Getting my rims (17" MSR Style 045(just need figure out what color I'm going to get)), getting my windows tinted, maybe my roof rack, and hopefully my UltraRacing Stability Braces to. Oh yea and hopefully my lowering springs before the day we Cruze. And of course my GoPro. 

Sent from my ADR6425LVW using AutoGuide.com App


----------



## ECRUZ (Mar 6, 2011)

Not to turn this thread into a questionnaire topic, but I was just curious to know what a couple of you thought of this style/color combo on my car for rims. It is a computer generated picture, but it give an idea. I just want to be sure that my girl looks her best for the vid!


----------



## Mick (Dec 31, 2011)

Well sis couldn't get the 15th so unless it gets postponed again then Imma have to be out. The next weekend could work.


----------



## ECRUZ (Mar 6, 2011)

That sucks. But as right now nothing is set in stone. Things could still change.

Sent from my HTC Rezound


----------



## jakkaroo (Feb 12, 2011)

june 7-10 work good for me


----------



## ECRUZ (Mar 6, 2011)

I'm still jobless, so I'm pretty much down for any date. Just as long as I don't have something else planned.

Sent from my HTC Rezound


----------



## Mick (Dec 31, 2011)

Luckily driving and beach are free (kind of). 

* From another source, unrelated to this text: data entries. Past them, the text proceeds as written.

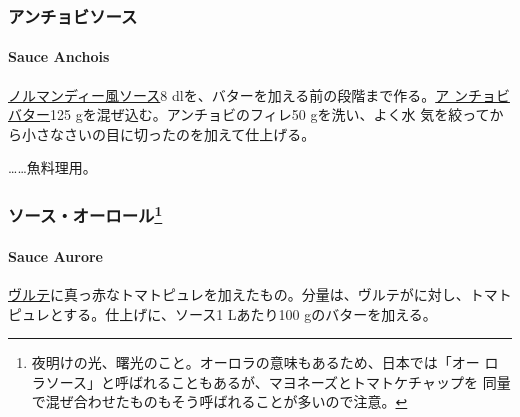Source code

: \begin{recette}
\maeaki

\hypertarget{ux30a2ux30f3ux30c1ux30e7ux30d3ux30bdux30fcux30b9}{%
\subsubsection{アンチョビソース}\label{ux30a2ux30f3ux30c1ux30e7ux30d3ux30bdux30fcux30b9}}

\hypertarget{sauce-anchois}{%
\paragraph{Sauce Anchois}\label{sauce-anchois}}


\href{}{ノルマンディー風ソース}8
dlを、バターを加える前の段階まで作る。\href{}{ア ンチョビバター}125
gを混ぜ込む。アンチョビのフィレ50 gを洗い、よく水
気を絞ってから小さなさいの目に切ったのを加えて仕上げる。

\ldots{}\ldots{}魚料理用。

\maeaki

\hypertarget{ux30bdux30fcux30b9ux30aaux30fcux30edux30fcux30eb4}{%
\subsubsection[ソース・オーロール]{\texorpdfstring{ソース・オーロール\footnote{夜明けの光、曙光のこと。オーロラの意味もあるため、日本では「オー
  ロラソース」と呼ばれることもあるが、マヨネーズとトマトケチャップを
  同量で混ぜ合わせたものもそう呼ばれることが多いので注意。}}{ソース・オーロール}}\label{ux30bdux30fcux30b9ux30aaux30fcux30edux30fcux30eb4}}

\hypertarget{sauce-aurore}{%
\paragraph{Sauce Aurore}\label{sauce-aurore}}


\protect\hyperlink{veloute}{ヴルテ}に真っ赤なトマトピュレを加えたもの。分量は、ヴルテが\troisquarts{}に対し、トマトピュレ\unquart{}とする。仕上げに、ソース1
Lあたり100 gのバターを加える。


\end{recette}
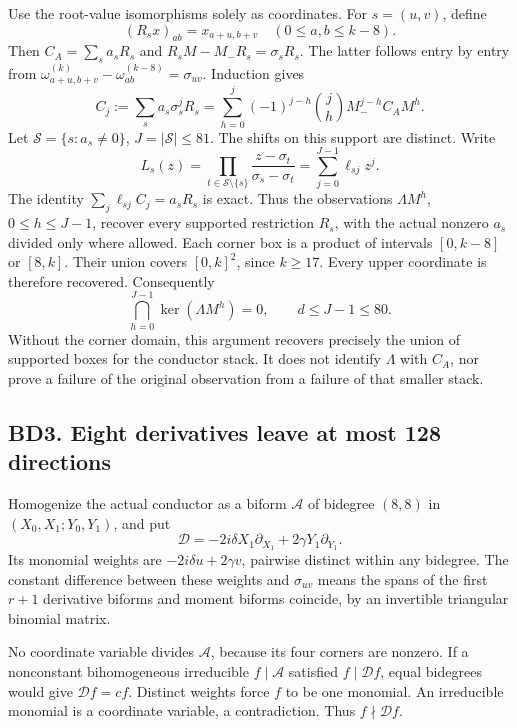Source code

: \documentclass[11pt]{article}
\begin{document}
Use the root-value isomorphisms solely as coordinates. For \(s=(u,v)\), define \[
(R_sx)_{ab}=x_{a+u,b+v}\quad(0\le a,b\le k-8).
\] Then \(C_A=\sum_s a_sR_s\) and \(R_sM-M_-R_s=\sigma_sR_s\). The latter follows entry by entry from \(\omega_{a+u,b+v}^{(k)}-\omega_{ab}^{(k-8)}=\sigma_{uv}\). Induction gives \[
C_j:=\sum_s a_s\sigma_s^jR_s
=\sum_{h=0}^j(-1)^{j-h}\binom jh M_-^{j-h}C_AM^h. \tag{BD2}
\] Let \(\mathcal S=\{s:a_s\ne0\}\), \(J=|\mathcal S|\le81\). The shifts on this support are distinct. Write \[
L_s(z)=\prod_{t\in\mathcal S\setminus\{s\}}\frac{z-\sigma_t}{\sigma_s-\sigma_t}
=\sum_{j=0}^{J-1}\ell_{sj}z^j.
\] The identity \(\sum_j\ell_{sj}C_j=a_sR_s\) is exact. Thus the observations \(\Lambda M^h\), \(0\le h\le J-1\), recover every supported restriction \(R_s\), with the actual nonzero \(a_s\) divided only where allowed. Each corner box is a product of intervals \([0,k-8]\) or \([8,k]\). Their union covers \([0,k]^2\), since \(k\ge17\). Every upper coordinate is therefore recovered. Consequently \[
\bigcap_{h=0}^{J-1}\ker(\Lambda M^h)=0,\qquad d\le J-1\le80. \tag{BD3}
\] Without the corner domain, this argument recovers precisely the union of supported boxes for the conductor stack. It does not identify \(\Lambda\) with \(C_A\), nor prove a failure of the original observation from a failure of that smaller stack.

\subsection{BD3. Eight derivatives leave at most 128 directions}\label{bd3.-eight-derivatives-leave-at-most-128-directions}

Homogenize the actual conductor as a biform \(\mathcal A\) of bidegree \((8,8)\) in \((X_0,X_1;Y_0,Y_1)\), and put \[
\mathcal D=-2i\delta X_1\partial_{X_1}+2\gamma Y_1\partial_{Y_1}.
\] Its monomial weights are \(-2i\delta u+2\gamma v\), pairwise distinct within any bidegree. The constant difference between these weights and \(\sigma_{uv}\) means the spans of the first \(r+1\) derivative biforms and moment biforms coincide, by an invertible triangular binomial matrix.

No coordinate variable divides \(\mathcal A\), because its four corners are nonzero. If a nonconstant bihomogeneous irreducible \(f\mid\mathcal A\) satisfied \(f\mid\mathcal Df\), equal bidegrees would give \(\mathcal Df=cf\). Distinct weights force \(f\) to be one monomial. An irreducible monomial is a coordinate variable, a contradiction. Thus \(f\nmid\mathcal Df\).
\end{document}
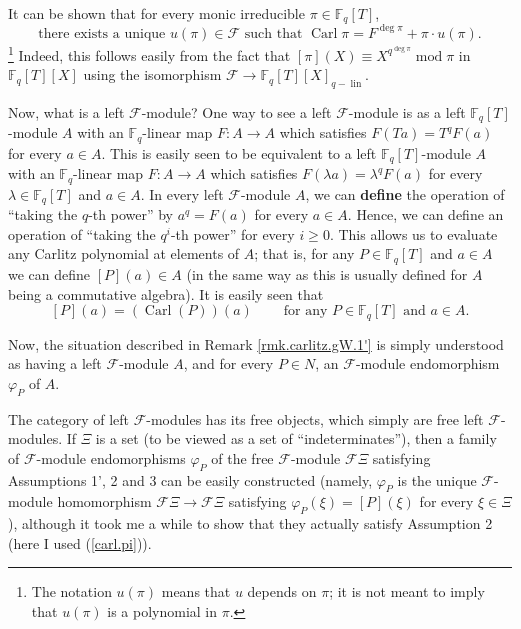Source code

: \documentclass[numbers=enddot,12pt,final,onecolumn,notitlepage]{scrartcl}%
\theoremstyle{definition}
\begin{document}
It can be shown that for every monic irreducible $\pi\in\mathbb{F}_{q}\left[
T\right]  $,%
\begin{equation}
\text{there exists a unique }u\left(  \pi\right)  \in\mathcal{F}\text{ such
that }\operatorname*{Carl}\pi=F^{\deg\pi}+\pi\cdot u\left(  \pi\right)  .
\label{carl.pi}%
\end{equation}
\footnote{The notation $u\left(  \pi\right)  $ means that $u$ depends on $\pi
$; it is not meant to imply that $u\left(  \pi\right)  $ is a polynomial in
$\pi$.} Indeed, this follows easily from the fact that $\left[  \pi\right]
\left(  X\right)  \equiv X^{q^{\deg\pi}}\operatorname{mod}\pi$ in
$\mathbb{F}_{q}\left[  T\right]  \left[  X\right]  $ using the isomorphism
$\mathcal{F}\rightarrow\mathbb{F}_{q}\left[  T\right]  \left[  X\right]
_{q-\operatorname*{lin}}$.

Now, what is a left $\mathcal{F}$-module? One way to see a left $\mathcal{F}%
$-module is as a left $\mathbb{F}_{q}\left[  T\right]  $-module $A$ with an
$\mathbb{F}_{q}$-linear map $F:A\rightarrow A$ which satisfies $F\left(
Ta\right)  =T^{q}F\left(  a\right)  $ for every $a\in A$. This is easily seen
to be equivalent to a left $\mathbb{F}_{q}\left[  T\right]  $-module $A$ with
an $\mathbb{F}_{q}$-linear map $F:A\rightarrow A$ which satisfies $F\left(
\lambda a\right)  =\lambda^{q}F\left(  a\right)  $ for every $\lambda
\in\mathbb{F}_{q}\left[  T\right]  $ and $a\in A$. In every left $\mathcal{F}%
$-module $A$, we can \textbf{define} the operation of ``taking the $q$-th
power'' by $a^{q}=F\left(  a\right)  $ for every $a\in A$. Hence, we can
define an operation of ``taking the $q^{i}$-th power'' for every $i\geq0$.
This allows us to evaluate any Carlitz polynomial at elements of $A$; that is,
for any $P\in\mathbb{F}_{q}\left[  T\right]  $ and $a\in A$ we can define
$\left[  P\right]  \left(  a\right)  \in A$ (in the same way as this is
usually defined for $A$ being a commutative algebra). It is easily seen that%
\[
\left[  P\right]  \left(  a\right)  =\left(  \operatorname*{Carl}\left(
P\right)  \right)  \left(  a\right)  \ \ \ \ \ \ \ \ \ \ \text{for any }%
P\in\mathbb{F}_{q}\left[  T\right]  \text{ and }a\in A.
\]


Now, the situation described in Remark \ref{rmk.carlitz.gW.1'} is simply
understood as having a left $\mathcal{F}$-module $A$, and for every $P\in N$,
an $\mathcal{F}$-module endomorphism $\varphi_{P}$ of $A$.

The category of left $\mathcal{F}$-modules has its free objects, which simply
are free left $\mathcal{F}$-modules. If $\Xi$ is a set (to be viewed as a set
of ``indeterminates''), then a family of $\mathcal{F}$-module endomorphisms
$\varphi_{P}$ of the free $\mathcal{F}$-module $\mathcal{F}\Xi$ satisfying
Assumptions 1', 2 and 3 can be easily constructed (namely, $\varphi_{P}$ is
the unique $\mathcal{F}$-module homomorphism $\mathcal{F}\Xi\rightarrow
\mathcal{F}\Xi$ satisfying $\varphi_{P}\left(  \xi\right)  =\left[  P\right]
\left(  \xi\right)  $ for every $\xi\in\Xi$), although it took me a while to
show that they actually satisfy Assumption 2 (here I used (\ref{carl.pi})).
\end{document}
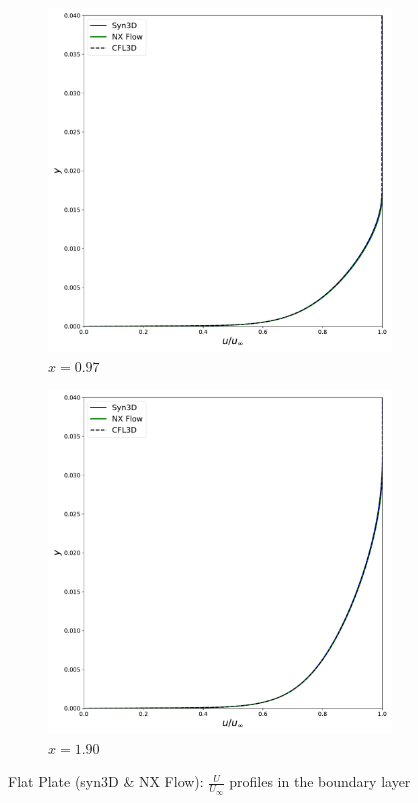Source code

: \begin{figure}[ht!]
\centering
\begin{subfigure}{.45\textwidth}
  \centering
  \includegraphics[width=1.0\textwidth]{figs/flat/u097.pdf}
  \caption{$x=0.97$}
\end{subfigure}%
\begin{subfigure}{.45\textwidth}
  \centering
  \includegraphics[width=1.0\textwidth]{figs/flat/u190.pdf}
  \caption{$x=1.90$}
\end{subfigure}
\caption{Flat Plate (syn3D \& NX Flow): $\frac{U}{U_{\infty}}$ profiles in the boundary layer}
\label{fig:flatu}
\end{figure}

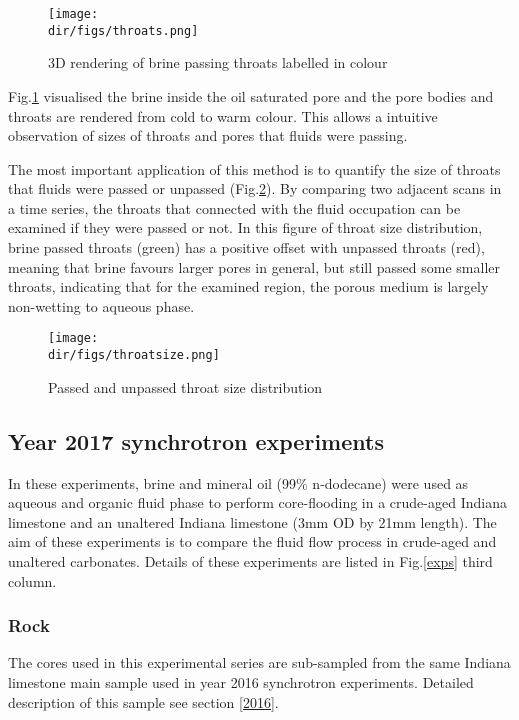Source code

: \begin{figure}[htbp]
  \centering
  \texttt{[image: \\dir/figs/throats.png]}
  \caption{3D rendering of brine passing throats labelled in colour}
  \label{throats}
\end{figure}

Fig.\ref{throats} visualised the brine inside the oil saturated pore and the pore bodies and throats are rendered from cold to warm colour. This allows a intuitive observation of sizes of throats and pores that fluids were passing.

The most important application of this method is to quantify the size of throats that fluids were passed or unpassed (Fig.\ref{throatsize}). By comparing two adjacent scans in a time series, the throats that connected with the fluid occupation can be examined if they were passed or not. In this figure of throat size distribution, brine passed throats (green) has a positive offset with unpassed throats (red), meaning that brine favours larger pores in general, but still passed some smaller throats, indicating that for the examined region, the porous medium is largely non-wetting to aqueous phase.

\begin{figure}[htbp]
  \centering
  \texttt{[image: \\dir/figs/throatsize.png]}
  \caption{Passed and unpassed throat size distribution}
  \label{throatsize}
\end{figure}



\subsection{Year 2017 synchrotron experiments}

In these experiments, brine and mineral oil (99\% n-dodecane) were used as aqueous and organic fluid phase to perform core-flooding in a crude-aged Indiana limestone and an unaltered Indiana limestone (3mm OD by 21mm length). The aim of these experiments is to compare the fluid flow process in crude-aged and unaltered carbonates. Details of these experiments are listed in Fig.\ref{exps} third column.

\subsubsection{Rock}
The cores used in this experimental series are sub-sampled from the same Indiana limestone main sample used in year 2016 synchrotron experiments. Detailed description of this sample see section \ref{2016}.

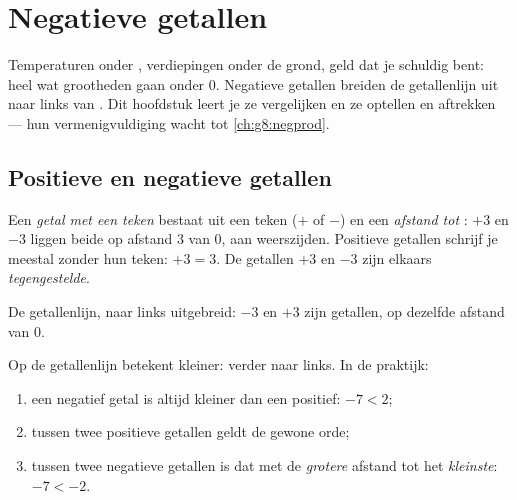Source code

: \chapter{Negatieve getallen}\label{ch:g7:negatives}

Temperaturen onder , verdiepingen onder de grond, geld dat je schuldig bent:
heel wat grootheden gaan onder $0$. Negatieve getallen breiden de getallenlijn
uit naar links van . Dit hoofdstuk leert je ze vergelijken en ze optellen en
aftrekken --- hun vermenigvuldiging wacht tot \cref{ch:g8:negprod}.

\section{Positieve en negatieve getallen}

\begin{definition}\label{def:g7:negatives:def}
Een \emph{getal met een teken} bestaat uit een teken
($+$ of $-$) en een \emph{afstand tot }: $+3$ en $-3$ liggen beide op afstand
$3$ van $0$, aan weerszijden. Positieve getallen schrijf je meestal zonder hun
teken: $+3 = 3$. De getallen $+3$ en $-3$ zijn elkaars
\emph{tegengestelde}.
\end{definition}

\begin{omfigure}

{\small De getallenlijn, naar links uitgebreid: $-3$ en $+3$ zijn 
getallen, op dezelfde afstand van $0$.}
\end{omfigure}

\begin{method}\label{met:g7:negatives:compare}
Op de getallenlijn betekent kleiner: verder naar links. In de praktijk:
\begin{enumerate}
  \item een negatief getal is altijd kleiner dan een positief: $-7 < 2$;
  \item tussen twee positieve getallen geldt de gewone orde;
  \item tussen twee negatieve getallen is dat met de \emph{grotere} afstand tot
         het \emph{kleinste}: $-7 < -2$.
\end{enumerate}
\end{method}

It's confirmed, I'm going on the 23rd. So if date remains I guess I'll just be meeting jack for a exhaust swap.


----------



## ECRUZ (Mar 6, 2011)

Well even though Im out of the Navy, they always find a way to f*** me over. I am hoping that I can make the pennies in my account last long enough for either unemployment or school to start. But I am screwed out of my final paycheck (atleast for now) and wont be gatting any upgrades to my car that I wanted, and no go pro.  But I should still be able to make the movie I hope.


----------



## jakkaroo (Feb 12, 2011)

SDCE Big Bear Cruise 2012 - CarGathering.com i say this is the best bet go with a group of cruzes and blow them away with amazing mpgs lol


----------



## Mick (Dec 31, 2011)

^That

This is the weekend I'll be up there so I'm in.


----------



## Mick (Dec 31, 2011)

So did this happen?


----------



## ECRUZ (Mar 6, 2011)

I dunno...never heard anything. Unless I missed something...

Sent from my HTC Rezound


----------